-- WHAT YOU SHOULD DO --
Copy out all lines from the entries below in which "blocks" occurs.

-- STUDY MATERIAL --
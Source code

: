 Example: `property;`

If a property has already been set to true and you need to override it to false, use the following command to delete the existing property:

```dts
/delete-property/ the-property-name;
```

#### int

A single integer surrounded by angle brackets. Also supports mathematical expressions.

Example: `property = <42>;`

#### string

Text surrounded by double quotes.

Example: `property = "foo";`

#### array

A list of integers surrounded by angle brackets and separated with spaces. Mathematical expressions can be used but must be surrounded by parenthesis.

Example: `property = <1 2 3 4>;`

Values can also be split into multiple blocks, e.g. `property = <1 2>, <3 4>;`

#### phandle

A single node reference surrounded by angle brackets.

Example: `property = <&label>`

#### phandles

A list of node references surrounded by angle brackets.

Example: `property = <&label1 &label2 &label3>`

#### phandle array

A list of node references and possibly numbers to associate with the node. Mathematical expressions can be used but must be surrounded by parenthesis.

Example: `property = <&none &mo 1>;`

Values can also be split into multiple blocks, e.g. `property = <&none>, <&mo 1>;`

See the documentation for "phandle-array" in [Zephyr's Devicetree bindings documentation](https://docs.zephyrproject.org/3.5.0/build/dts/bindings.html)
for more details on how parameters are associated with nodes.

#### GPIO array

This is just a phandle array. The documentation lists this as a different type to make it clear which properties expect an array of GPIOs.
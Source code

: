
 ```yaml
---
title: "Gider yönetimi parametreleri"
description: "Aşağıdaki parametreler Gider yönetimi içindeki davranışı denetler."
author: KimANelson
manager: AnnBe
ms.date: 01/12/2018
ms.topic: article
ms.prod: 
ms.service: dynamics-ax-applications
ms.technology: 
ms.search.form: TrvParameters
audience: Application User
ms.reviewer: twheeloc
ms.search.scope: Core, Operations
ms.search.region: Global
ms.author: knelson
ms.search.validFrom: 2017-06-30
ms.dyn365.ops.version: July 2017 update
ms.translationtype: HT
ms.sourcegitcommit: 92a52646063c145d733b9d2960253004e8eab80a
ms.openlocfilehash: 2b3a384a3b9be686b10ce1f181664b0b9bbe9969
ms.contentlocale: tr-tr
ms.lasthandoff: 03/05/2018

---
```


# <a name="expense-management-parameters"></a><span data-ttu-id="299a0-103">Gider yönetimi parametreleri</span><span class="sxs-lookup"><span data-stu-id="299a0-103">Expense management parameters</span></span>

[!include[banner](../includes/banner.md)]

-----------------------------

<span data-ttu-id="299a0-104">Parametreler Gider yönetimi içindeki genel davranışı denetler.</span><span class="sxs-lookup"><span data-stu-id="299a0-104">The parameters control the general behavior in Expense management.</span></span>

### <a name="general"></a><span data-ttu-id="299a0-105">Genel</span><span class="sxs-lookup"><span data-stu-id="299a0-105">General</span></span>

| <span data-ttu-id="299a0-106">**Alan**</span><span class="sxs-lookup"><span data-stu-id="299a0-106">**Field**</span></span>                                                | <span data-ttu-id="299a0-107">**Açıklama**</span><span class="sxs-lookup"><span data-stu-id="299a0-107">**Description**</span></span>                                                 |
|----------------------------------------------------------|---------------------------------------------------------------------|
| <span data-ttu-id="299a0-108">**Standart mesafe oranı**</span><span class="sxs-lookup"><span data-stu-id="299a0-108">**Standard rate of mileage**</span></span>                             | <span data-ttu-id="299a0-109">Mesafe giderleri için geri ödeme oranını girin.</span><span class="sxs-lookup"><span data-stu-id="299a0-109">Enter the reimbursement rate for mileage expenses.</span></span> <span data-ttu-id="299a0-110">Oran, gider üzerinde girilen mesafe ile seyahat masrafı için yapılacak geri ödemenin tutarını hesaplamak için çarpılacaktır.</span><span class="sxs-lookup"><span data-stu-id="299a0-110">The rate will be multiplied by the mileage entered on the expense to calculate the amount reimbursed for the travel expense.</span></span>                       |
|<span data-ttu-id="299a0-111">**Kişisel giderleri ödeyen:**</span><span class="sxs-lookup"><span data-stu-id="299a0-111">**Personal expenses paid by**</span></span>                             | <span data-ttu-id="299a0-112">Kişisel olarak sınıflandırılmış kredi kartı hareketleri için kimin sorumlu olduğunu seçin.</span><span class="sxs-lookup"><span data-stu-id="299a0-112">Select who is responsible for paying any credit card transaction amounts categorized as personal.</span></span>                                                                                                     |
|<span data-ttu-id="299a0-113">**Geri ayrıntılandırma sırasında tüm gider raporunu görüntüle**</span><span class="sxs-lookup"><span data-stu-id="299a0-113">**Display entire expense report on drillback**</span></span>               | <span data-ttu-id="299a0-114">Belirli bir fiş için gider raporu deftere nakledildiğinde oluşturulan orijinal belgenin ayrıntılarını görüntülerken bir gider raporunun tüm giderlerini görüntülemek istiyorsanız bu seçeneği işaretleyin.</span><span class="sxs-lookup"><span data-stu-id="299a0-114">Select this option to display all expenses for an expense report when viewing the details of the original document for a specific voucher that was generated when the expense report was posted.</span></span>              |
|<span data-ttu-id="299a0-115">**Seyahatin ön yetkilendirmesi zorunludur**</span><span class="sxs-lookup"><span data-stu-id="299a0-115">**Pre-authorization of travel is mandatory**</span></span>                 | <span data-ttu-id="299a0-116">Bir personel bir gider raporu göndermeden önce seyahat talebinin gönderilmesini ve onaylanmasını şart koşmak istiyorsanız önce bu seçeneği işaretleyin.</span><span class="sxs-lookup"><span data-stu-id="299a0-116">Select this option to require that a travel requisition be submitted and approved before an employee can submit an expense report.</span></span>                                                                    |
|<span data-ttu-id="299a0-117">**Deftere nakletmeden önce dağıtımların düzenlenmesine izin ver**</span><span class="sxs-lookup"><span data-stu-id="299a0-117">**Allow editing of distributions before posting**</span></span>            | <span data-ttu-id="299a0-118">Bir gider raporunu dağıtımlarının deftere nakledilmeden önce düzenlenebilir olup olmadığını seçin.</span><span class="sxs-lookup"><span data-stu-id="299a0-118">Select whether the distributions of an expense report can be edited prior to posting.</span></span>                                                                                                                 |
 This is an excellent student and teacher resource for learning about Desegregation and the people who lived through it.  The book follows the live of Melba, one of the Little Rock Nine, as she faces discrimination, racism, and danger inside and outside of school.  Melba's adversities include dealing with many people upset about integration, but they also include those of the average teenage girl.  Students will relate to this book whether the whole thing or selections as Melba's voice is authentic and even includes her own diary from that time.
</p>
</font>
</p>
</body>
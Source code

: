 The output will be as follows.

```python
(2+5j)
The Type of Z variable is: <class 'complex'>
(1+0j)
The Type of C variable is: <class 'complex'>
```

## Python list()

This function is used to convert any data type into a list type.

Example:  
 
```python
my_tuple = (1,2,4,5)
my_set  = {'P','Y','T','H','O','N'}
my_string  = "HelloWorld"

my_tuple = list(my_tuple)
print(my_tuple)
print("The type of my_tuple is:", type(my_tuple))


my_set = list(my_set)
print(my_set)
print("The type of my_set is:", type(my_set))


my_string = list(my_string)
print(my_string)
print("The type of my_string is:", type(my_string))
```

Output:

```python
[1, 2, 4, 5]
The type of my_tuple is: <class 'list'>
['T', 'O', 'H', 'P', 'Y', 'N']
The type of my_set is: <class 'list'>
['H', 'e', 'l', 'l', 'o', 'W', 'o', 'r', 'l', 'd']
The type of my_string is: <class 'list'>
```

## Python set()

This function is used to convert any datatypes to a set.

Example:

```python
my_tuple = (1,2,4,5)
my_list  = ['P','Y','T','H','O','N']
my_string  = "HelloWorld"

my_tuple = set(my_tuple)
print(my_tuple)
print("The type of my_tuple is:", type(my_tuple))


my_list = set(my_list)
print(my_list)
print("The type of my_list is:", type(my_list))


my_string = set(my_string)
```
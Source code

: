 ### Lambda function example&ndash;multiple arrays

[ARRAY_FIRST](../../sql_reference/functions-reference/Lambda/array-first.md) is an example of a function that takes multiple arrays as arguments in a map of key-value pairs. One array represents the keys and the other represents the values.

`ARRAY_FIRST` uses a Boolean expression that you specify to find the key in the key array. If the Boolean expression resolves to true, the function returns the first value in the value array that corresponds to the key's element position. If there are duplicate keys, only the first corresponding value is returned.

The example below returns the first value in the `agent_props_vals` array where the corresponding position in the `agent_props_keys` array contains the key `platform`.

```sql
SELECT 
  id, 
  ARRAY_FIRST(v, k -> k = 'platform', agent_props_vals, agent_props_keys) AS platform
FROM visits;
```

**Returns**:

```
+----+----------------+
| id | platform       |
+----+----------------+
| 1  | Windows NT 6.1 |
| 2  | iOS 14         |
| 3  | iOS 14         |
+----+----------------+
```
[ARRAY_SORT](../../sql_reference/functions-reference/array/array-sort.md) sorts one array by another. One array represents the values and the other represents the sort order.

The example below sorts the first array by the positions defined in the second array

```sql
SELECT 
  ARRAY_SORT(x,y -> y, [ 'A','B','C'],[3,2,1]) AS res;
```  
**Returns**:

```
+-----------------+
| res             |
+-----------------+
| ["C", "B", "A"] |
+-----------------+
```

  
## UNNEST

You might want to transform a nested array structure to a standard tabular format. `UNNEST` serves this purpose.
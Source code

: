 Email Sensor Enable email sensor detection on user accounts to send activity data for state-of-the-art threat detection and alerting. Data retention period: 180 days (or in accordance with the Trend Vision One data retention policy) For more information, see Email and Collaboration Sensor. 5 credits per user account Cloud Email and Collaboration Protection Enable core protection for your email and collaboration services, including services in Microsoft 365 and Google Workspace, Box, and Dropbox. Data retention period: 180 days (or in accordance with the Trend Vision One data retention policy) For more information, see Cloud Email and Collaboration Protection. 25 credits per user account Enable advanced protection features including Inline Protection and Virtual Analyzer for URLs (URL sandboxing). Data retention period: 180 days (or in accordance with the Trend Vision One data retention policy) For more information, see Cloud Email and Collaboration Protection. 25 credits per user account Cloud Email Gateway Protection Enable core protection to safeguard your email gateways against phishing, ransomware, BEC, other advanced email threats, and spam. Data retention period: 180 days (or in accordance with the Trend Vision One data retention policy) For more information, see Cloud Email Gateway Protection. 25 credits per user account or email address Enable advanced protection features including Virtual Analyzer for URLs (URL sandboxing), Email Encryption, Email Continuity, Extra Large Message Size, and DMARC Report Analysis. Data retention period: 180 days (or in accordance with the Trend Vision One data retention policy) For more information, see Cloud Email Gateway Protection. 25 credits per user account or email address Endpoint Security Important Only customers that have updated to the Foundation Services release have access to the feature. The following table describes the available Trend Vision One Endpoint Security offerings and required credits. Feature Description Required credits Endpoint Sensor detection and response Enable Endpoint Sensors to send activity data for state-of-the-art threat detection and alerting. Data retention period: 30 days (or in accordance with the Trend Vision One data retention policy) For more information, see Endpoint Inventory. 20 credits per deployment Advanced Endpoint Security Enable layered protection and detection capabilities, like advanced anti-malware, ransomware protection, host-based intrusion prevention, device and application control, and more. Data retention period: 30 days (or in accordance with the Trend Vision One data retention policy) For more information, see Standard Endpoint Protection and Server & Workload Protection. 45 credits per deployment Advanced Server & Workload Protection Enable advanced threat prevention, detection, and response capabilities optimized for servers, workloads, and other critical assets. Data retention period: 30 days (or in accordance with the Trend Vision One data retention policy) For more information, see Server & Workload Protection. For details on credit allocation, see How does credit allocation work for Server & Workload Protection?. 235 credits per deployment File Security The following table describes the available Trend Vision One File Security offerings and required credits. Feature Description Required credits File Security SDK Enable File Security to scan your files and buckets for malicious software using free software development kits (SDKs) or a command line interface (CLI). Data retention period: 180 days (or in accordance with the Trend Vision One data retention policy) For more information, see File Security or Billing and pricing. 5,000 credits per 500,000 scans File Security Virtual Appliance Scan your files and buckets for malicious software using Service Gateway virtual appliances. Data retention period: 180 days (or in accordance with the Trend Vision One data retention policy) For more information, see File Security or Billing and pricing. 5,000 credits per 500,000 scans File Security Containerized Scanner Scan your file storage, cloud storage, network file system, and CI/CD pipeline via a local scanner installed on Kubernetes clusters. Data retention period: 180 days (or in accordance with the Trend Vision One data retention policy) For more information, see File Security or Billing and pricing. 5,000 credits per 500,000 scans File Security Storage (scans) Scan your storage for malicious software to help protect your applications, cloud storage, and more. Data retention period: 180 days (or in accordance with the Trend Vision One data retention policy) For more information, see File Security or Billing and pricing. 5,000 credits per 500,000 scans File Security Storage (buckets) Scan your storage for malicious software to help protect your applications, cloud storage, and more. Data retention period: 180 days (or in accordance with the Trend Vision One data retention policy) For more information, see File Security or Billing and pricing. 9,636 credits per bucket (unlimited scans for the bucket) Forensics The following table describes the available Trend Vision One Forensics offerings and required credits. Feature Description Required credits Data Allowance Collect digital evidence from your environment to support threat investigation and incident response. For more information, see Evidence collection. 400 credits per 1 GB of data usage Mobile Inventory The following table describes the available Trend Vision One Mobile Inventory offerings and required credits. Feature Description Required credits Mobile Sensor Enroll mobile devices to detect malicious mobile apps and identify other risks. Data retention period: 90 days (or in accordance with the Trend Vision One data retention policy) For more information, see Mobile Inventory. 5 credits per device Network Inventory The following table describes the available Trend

-- EXERCISE SOLUTION --
Values can also be split into multiple blocks, e.g. `property = <1 2>, <3 4>;`
Values can also be split into multiple blocks, e.g. `property = <&none>, <&mo 1>;`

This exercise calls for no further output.